Sweethearts don’t want to be apart for long. If you’re going straight from work to a date, this Piped Tunic is just the thing. You’re beautifully dressed up for going out, with satin piping in the waist seam and on the neck edge. A high hem slit and trumpet sleeves are elegant details.

Here is the lovely Quilted Coat. This combination of coat and quilted waist coat is a good companion for cold days. The two are brought together by the faux fur collar. The coat itself follows through on the layered look, with a horizontal pleat at hip level hinting at a jacket. Below this pleat, the coat is slightly flared to give you lots of room for walking fast in the cold!

This Side Tie Top gently swings in the breeze.
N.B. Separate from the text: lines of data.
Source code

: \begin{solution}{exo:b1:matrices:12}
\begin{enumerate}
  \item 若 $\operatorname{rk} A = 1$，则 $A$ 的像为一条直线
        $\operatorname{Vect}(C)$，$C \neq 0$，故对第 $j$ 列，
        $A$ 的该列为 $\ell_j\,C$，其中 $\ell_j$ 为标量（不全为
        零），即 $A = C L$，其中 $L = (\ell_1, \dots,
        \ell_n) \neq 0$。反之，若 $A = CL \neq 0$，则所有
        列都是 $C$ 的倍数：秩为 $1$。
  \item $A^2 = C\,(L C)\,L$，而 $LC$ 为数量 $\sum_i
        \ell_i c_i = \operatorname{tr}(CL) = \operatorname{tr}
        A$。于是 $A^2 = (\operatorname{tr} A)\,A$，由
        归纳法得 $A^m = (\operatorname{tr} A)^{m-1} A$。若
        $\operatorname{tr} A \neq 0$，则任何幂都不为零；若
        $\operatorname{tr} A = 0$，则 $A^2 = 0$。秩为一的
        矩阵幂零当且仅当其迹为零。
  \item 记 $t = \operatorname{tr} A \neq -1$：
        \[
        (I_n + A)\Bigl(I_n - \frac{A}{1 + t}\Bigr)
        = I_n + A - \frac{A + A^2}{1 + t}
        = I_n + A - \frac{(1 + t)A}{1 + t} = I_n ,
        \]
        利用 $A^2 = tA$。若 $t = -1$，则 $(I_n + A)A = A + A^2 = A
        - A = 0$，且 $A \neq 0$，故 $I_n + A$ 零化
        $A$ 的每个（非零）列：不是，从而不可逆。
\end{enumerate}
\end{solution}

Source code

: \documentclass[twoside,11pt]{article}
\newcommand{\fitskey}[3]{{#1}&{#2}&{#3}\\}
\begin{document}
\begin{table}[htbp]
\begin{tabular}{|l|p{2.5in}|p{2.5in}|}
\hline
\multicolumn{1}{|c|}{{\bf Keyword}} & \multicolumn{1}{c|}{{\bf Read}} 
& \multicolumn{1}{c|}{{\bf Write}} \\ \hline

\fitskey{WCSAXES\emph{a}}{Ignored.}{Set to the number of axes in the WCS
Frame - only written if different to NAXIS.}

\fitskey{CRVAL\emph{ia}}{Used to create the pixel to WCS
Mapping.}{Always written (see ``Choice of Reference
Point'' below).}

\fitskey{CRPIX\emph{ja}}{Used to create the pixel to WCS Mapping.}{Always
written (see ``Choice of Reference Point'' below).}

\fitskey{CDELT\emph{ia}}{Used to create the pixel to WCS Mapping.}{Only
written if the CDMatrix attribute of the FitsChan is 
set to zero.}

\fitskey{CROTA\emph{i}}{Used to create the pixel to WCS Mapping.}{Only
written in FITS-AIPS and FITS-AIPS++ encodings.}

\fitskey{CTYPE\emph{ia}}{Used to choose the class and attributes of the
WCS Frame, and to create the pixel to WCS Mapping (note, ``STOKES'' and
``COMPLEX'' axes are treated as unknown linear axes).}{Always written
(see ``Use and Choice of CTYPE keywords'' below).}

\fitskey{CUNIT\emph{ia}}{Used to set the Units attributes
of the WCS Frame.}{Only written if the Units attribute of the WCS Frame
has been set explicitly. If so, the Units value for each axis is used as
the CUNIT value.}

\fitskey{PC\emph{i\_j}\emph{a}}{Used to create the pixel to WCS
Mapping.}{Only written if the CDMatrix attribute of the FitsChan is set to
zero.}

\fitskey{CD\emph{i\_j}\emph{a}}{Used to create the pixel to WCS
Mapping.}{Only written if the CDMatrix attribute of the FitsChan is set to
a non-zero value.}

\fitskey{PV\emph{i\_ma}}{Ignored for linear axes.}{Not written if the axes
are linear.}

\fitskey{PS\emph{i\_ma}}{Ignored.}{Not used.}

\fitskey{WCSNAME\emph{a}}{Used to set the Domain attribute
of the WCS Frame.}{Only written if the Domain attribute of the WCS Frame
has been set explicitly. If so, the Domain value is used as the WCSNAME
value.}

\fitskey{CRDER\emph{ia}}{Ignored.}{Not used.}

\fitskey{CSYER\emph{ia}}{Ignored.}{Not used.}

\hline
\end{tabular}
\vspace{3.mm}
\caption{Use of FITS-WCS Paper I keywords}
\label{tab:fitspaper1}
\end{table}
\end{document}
It has casual dropped shoulders and sew on tie bands. When pulled through two buttonholes that gives a glamorous finish.

As sophisticated as you can get. This knee-length, slightly flared Elegant Coat features a magnificent buttoned in waistcoat, with front bands and Peter Pan collar of fake fur. The outer cotton coat has the same collar shape and is closed, edge to edge, with hook and eye fastenings – trés chic!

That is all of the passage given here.